• WHAT THE TASK REQUIRES
I need the number of lines in the following entries that hold the word "hidden", and no other text.
[Start of section]
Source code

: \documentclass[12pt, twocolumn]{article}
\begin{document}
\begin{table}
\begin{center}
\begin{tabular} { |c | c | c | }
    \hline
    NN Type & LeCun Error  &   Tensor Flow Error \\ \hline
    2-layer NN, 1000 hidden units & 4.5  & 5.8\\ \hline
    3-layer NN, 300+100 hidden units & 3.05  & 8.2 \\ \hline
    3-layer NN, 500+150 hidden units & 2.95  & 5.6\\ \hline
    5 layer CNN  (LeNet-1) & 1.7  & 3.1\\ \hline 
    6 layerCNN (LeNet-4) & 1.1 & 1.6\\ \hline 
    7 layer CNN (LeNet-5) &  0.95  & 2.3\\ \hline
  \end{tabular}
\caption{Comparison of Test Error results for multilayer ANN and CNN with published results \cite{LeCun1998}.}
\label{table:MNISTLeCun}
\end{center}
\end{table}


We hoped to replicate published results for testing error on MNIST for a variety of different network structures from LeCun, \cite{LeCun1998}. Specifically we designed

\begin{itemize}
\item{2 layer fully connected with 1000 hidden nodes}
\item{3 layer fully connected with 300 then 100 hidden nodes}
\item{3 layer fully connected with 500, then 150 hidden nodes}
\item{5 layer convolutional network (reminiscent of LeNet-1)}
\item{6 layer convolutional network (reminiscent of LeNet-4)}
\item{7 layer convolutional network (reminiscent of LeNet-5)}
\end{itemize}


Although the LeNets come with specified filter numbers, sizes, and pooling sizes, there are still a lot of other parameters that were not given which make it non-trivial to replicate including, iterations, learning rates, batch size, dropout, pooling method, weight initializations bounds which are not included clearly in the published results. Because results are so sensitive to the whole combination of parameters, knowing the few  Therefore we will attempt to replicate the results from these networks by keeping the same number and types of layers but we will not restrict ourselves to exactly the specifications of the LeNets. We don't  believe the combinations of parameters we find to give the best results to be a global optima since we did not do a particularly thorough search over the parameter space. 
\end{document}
[End of section]
[Start of section]
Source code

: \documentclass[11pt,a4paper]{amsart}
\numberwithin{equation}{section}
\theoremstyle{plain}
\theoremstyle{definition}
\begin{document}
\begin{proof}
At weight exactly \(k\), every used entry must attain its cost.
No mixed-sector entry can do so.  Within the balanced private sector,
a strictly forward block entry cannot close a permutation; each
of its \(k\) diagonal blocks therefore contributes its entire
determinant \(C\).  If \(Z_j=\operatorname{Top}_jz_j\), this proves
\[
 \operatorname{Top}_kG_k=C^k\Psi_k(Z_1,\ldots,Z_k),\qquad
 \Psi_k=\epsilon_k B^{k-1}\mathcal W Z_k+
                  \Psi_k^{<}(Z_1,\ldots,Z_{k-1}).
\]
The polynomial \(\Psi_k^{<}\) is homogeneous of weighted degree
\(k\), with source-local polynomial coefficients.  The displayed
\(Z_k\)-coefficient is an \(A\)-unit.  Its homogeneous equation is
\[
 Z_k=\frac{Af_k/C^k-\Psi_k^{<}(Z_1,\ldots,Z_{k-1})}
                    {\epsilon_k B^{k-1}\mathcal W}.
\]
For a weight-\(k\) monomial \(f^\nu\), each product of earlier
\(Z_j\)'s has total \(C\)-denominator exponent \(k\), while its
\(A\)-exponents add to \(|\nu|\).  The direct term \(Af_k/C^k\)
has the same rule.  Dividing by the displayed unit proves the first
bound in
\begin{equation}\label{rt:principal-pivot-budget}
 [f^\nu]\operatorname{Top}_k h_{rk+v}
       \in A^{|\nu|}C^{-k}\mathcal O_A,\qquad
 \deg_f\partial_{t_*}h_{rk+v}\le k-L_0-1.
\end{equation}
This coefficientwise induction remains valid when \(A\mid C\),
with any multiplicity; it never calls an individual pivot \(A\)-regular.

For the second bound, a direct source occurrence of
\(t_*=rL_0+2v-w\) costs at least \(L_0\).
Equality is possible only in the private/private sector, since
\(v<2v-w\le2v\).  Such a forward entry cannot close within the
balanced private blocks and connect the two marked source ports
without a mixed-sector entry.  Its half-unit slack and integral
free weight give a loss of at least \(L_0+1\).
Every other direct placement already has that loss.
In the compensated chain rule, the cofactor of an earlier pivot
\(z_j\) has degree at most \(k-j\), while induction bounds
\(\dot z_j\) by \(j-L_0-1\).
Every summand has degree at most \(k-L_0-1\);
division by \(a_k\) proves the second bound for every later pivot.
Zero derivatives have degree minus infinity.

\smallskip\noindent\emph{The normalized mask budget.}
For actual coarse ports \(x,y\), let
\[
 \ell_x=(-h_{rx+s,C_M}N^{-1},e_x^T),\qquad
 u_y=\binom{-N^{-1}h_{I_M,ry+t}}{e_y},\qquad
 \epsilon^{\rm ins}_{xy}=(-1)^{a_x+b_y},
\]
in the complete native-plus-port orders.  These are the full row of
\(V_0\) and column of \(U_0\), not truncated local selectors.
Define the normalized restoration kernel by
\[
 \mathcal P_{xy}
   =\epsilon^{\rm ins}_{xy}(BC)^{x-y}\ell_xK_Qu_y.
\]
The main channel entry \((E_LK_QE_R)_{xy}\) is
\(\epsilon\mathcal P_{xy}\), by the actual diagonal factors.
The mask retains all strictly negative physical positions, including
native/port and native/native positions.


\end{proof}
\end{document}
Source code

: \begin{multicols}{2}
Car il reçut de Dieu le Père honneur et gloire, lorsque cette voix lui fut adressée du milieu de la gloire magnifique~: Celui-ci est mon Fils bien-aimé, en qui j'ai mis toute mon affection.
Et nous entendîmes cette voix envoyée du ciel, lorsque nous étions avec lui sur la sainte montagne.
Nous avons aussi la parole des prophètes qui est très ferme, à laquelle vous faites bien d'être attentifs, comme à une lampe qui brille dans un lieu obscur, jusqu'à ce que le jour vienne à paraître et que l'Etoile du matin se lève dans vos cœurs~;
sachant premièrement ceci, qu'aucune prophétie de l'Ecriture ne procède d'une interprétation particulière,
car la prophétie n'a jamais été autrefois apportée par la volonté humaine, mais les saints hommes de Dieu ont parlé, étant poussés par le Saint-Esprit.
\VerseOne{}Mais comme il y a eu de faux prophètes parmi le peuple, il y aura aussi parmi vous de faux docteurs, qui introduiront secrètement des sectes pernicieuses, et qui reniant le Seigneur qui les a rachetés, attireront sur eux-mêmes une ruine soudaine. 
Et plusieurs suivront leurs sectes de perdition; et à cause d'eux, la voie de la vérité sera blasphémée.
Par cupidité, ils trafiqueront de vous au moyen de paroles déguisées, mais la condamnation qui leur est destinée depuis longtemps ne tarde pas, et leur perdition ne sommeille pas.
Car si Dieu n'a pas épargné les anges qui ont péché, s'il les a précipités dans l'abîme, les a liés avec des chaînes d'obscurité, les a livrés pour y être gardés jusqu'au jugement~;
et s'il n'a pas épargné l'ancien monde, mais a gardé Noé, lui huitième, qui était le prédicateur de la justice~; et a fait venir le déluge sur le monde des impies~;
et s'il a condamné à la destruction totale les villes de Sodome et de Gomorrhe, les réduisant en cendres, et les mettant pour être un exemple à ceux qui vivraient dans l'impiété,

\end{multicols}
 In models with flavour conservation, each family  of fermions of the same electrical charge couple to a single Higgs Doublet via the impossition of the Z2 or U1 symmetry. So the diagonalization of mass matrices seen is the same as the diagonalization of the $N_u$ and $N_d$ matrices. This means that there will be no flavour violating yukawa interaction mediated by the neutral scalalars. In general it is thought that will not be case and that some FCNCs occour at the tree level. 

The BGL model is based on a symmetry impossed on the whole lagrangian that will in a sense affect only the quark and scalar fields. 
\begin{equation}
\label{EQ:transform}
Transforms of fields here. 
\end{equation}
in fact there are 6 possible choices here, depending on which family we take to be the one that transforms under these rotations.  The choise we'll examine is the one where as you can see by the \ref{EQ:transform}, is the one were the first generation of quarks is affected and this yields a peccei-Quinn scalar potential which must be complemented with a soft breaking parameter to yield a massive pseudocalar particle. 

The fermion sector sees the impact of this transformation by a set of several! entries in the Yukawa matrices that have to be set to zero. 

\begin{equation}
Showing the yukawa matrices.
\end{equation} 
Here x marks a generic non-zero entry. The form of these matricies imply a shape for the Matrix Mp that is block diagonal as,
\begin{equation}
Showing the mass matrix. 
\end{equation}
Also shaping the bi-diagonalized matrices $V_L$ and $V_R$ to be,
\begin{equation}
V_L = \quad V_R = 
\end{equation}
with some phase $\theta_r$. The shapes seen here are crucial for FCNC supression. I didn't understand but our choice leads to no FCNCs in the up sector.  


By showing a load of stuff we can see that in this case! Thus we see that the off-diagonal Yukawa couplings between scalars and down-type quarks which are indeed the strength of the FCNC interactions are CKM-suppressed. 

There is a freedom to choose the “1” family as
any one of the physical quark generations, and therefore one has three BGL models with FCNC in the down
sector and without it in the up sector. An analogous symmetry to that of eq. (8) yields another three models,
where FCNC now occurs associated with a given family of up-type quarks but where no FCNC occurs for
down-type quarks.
[End of section]
[Start of section]
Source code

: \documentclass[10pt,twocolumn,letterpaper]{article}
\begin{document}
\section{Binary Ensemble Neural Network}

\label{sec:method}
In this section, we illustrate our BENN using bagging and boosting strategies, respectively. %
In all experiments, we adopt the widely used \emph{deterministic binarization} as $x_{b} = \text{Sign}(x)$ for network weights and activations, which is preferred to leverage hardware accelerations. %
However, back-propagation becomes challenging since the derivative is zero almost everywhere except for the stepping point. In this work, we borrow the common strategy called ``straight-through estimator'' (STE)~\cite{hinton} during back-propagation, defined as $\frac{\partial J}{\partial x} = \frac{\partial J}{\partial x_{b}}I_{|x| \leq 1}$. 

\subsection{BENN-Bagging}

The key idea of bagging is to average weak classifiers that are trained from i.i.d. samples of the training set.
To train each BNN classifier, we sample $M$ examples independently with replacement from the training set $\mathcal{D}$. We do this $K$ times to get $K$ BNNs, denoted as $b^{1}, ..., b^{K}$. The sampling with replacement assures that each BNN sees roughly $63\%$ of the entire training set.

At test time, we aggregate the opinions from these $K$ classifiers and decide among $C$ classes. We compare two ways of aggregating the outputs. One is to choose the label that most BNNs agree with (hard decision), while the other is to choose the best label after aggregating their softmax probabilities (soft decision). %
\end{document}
[End of section]
• TASK RESULT
6